Starting at the first line of the data below, write out each line exactly until you reach the line containing "Min value of", and include that line too.

Segment Start: Entries provided

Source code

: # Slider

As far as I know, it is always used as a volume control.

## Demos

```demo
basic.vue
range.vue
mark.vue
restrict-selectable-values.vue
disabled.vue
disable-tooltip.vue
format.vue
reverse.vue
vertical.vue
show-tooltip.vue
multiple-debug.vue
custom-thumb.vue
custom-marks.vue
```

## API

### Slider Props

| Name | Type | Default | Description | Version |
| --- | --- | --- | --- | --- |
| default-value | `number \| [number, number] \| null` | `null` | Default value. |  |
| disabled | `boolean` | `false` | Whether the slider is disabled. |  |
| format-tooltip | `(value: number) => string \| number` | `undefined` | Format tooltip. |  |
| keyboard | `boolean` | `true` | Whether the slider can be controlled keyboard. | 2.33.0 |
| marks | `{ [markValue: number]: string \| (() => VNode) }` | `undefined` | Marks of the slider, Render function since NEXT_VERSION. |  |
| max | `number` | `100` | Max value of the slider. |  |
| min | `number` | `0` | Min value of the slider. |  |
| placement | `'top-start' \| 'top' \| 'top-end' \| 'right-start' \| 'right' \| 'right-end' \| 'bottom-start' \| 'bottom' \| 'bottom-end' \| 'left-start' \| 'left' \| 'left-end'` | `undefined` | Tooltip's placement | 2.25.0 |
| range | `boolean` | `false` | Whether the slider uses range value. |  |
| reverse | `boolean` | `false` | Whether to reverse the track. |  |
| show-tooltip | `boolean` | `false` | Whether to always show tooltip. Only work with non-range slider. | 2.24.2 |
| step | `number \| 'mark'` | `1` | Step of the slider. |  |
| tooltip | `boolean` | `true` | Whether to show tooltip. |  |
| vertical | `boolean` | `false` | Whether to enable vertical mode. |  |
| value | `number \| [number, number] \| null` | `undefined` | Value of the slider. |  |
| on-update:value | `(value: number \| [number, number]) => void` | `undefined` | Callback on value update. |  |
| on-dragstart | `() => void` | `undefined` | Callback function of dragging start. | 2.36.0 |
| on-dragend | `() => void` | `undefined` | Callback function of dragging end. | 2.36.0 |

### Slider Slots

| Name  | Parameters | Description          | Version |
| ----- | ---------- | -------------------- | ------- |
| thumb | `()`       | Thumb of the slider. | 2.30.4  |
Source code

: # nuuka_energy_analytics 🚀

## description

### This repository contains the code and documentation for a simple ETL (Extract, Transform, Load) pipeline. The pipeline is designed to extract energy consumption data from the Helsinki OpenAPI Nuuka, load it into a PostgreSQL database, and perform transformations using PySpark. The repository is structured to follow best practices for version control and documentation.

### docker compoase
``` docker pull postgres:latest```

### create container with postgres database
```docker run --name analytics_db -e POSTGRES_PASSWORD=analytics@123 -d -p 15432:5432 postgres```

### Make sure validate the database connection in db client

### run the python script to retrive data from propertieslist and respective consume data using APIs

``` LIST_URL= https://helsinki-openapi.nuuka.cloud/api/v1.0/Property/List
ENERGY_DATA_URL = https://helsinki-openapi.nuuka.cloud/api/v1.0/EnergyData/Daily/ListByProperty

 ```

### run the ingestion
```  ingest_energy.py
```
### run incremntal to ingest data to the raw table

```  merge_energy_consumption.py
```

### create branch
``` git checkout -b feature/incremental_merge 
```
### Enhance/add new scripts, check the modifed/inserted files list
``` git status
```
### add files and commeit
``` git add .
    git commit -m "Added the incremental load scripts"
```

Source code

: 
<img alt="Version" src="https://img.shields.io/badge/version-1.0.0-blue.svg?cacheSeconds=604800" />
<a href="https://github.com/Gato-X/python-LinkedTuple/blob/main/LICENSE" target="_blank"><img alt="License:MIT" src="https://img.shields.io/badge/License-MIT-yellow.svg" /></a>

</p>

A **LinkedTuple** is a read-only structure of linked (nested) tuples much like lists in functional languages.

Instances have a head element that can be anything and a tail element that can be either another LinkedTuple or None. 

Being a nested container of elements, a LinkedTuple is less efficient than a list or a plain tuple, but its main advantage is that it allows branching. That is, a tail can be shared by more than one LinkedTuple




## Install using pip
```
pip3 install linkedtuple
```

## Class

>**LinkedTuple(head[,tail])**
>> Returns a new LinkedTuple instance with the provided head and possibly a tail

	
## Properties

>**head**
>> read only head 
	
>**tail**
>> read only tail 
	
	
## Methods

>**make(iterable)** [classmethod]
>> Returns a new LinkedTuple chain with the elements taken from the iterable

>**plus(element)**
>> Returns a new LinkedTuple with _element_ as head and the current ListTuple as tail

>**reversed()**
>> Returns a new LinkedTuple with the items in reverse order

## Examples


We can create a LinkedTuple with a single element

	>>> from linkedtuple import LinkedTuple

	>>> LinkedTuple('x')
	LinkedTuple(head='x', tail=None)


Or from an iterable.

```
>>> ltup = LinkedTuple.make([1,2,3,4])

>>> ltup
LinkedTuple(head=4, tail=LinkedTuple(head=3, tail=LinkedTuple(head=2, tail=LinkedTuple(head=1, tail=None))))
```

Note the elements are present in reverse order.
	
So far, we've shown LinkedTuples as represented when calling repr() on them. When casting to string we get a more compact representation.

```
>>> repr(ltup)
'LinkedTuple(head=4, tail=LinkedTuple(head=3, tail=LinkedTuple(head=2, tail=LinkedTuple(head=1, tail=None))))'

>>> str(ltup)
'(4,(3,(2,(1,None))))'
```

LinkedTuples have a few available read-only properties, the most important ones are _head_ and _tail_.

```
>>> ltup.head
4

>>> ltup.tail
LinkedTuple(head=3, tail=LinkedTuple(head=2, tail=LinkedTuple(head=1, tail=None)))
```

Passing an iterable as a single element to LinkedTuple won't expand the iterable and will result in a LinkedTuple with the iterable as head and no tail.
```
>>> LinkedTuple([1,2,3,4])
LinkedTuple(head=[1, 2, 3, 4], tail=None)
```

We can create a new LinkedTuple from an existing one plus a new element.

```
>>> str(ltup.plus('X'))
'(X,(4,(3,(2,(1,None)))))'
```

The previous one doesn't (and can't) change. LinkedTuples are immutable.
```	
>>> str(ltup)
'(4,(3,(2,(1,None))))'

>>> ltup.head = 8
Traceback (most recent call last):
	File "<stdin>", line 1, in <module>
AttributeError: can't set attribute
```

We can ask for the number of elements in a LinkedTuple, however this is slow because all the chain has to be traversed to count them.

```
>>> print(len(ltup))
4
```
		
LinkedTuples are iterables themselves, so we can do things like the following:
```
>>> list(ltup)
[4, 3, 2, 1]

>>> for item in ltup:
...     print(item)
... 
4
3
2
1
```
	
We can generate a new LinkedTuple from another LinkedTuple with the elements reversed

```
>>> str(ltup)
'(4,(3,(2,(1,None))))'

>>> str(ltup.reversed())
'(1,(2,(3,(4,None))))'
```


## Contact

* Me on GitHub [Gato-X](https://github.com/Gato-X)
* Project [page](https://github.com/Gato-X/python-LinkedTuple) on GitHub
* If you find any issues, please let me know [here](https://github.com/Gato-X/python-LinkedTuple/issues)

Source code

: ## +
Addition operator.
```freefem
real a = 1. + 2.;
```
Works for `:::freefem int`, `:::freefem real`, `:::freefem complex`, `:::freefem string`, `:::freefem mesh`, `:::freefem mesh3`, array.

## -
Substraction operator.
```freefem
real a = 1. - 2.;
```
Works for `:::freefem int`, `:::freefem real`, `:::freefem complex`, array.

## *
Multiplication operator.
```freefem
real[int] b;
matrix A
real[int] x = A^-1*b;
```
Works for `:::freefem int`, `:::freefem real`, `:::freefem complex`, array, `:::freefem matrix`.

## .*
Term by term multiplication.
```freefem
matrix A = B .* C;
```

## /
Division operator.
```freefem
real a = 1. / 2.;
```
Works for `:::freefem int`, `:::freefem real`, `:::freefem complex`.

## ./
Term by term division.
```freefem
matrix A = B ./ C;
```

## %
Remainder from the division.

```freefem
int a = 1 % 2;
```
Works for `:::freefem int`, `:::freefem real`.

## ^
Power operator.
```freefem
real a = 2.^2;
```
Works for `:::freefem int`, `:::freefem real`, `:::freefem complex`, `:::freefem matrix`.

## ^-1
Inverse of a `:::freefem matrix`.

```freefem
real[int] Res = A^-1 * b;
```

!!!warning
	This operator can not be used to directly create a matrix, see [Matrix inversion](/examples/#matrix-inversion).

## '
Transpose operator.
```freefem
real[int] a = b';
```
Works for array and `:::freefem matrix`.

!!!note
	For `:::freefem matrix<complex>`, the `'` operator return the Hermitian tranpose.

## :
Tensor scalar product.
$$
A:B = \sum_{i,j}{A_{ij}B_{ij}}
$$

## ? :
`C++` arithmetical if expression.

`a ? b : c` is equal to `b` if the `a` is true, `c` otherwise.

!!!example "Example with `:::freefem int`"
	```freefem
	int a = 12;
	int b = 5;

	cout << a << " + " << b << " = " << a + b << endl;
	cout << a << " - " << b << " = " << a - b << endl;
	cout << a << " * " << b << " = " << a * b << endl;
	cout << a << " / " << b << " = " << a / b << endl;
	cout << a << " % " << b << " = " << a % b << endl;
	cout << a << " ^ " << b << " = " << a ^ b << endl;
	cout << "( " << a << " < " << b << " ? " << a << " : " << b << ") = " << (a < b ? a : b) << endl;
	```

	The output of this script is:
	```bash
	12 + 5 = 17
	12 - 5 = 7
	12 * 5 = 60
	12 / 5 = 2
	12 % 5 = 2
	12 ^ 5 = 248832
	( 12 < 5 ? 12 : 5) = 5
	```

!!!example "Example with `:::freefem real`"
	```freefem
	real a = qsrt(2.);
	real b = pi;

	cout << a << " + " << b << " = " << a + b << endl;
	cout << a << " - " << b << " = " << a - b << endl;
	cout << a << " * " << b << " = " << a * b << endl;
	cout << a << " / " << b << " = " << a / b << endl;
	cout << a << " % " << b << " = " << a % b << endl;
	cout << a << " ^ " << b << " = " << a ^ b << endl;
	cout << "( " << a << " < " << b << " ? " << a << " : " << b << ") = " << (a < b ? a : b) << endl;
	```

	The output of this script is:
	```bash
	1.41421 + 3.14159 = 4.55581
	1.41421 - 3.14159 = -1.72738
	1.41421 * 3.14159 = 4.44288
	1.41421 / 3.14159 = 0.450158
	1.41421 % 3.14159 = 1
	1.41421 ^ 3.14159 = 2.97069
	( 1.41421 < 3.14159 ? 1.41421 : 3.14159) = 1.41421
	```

Segment End: Entries provided

• **Task solution**
Source code

: # Slider

As far as I know, it is always used as a volume control.

## Demos

```demo
basic.vue
range.vue
mark.vue
restrict-selectable-values.vue
disabled.vue
disable-tooltip.vue
format.vue
reverse.vue
vertical.vue
show-tooltip.vue
multiple-debug.vue
custom-thumb.vue
custom-marks.vue
```

## API

### Slider Props

| Name | Type | Default | Description | Version |
| --- | --- | --- | --- | --- |
| default-value | `number \| [number, number] \| null` | `null` | Default value. |  |
| disabled | `boolean` | `false` | Whether the slider is disabled. |  |
| format-tooltip | `(value: number) => string \| number` | `undefined` | Format tooltip. |  |
| keyboard | `boolean` | `true` | Whether the slider can be controlled keyboard. | 2.33.0 |
| marks | `{ [markValue: number]: string \| (() => VNode) }` | `undefined` | Marks of the slider, Render function since NEXT_VERSION. |  |
| max | `number` | `100` | Max value of the slider. |  |
| min | `number` | `0` | Min value of the slider. |  |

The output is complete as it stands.